From Making The Best Garbage Truck To Making The Best EV Garbage Truck

From Making The Best Garbage Truck To Making The Best EV Garbage Truck

Battle Motors Goes From Making The Best Garbage Truck To Making The Best EV Garbage Truck

As a long-time manufacturing guy myself, some of my favorite conversations are the ones with people who have an absolute love of making whatever they’re making. And there aren’t too many folks with more energy in that regard than Mike Patterson, serial founder and entrepreneur and CEO of Battle Motors. “This is my fifth company,” he said. “At every other company, I’d finish my work in a normal workday. Now it’s not even close. Before this I’d never manufactured a vehicle, and that’s kind of ruined my life–but I love it!”

Most of the Battle Motors history comes via Crane Carrier Company, which got its start in 1946 taking the post-war glut of surplus military vehicles and modifying and reinforcing them for use by the construction and petroleum industries. Their experience in heavy hauling for those applications eventually led them to refuse collection, and in the 1970s they introduced a custom-made chassis focused on that segment, with an 18-inch step-in entry to make the collections crews’ jobs easier. While they continued to make heavy-duty trucks for a variety of applications, including “ship to shore” tractors for the U.S. Army, garbage trucks became their main focus.

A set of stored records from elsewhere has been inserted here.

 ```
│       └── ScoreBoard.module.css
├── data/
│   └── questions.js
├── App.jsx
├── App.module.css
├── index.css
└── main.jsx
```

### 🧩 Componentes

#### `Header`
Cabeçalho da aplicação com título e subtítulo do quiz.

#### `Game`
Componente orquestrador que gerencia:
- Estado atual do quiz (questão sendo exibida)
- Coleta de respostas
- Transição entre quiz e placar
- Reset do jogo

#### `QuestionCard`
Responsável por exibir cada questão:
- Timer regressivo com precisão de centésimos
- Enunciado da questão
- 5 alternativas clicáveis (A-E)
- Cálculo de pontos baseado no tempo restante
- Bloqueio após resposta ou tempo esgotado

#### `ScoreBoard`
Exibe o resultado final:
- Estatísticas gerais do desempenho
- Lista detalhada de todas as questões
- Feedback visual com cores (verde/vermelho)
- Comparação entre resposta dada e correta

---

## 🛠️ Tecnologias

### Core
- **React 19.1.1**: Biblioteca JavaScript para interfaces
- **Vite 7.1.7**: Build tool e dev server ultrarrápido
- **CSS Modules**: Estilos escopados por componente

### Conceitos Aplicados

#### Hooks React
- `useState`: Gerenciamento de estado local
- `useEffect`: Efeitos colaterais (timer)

Crane had begun working on an EV version of their truck when Patterson came along. “When I was CEO of Romeo Power [a company Patterson founded in 2016 to focus on advanced electrification solutions for commercial vehicle applications], I called on Crane to sell them batteries. When Romeo went public last year, I stepped down, bought Crane, and formed Battle Motors.”

One of Patterson’s two major focus areas when he took the reins at Crane was growing sales. “We make garbage trucks that are the best in the world,” he said. “But we were only selling 400 to 500 per year. When we bought the company, we made a conscious decision that we’d grow to make 1,000 trucks a year in 2021 to start. As we grow our volume, it means we pay wholesale versus retail for parts. We’re still more expensive, but only a little, for a way better truck. We have trucks from the 1980s still out there working–most garbage trucks only last seven to ten years.”

The other focus area is one of the major drivers of that growth, and that’s accelerating the company’s move into EVs. For Patterson, the timing couldn’t be better. “There are mandates driving electrification in all over California,” he said. “Similar things are happening in New York, Newark, and Philadelphia. Garbage trucks are a great application to help with this. They come out early in the morning, drive 100 miles or so, and go slow, which is great for the battery. They return at 5:00 or 6:00 pm, plug in, and are ready again the next morning. And they’re a great drive–very quiet.”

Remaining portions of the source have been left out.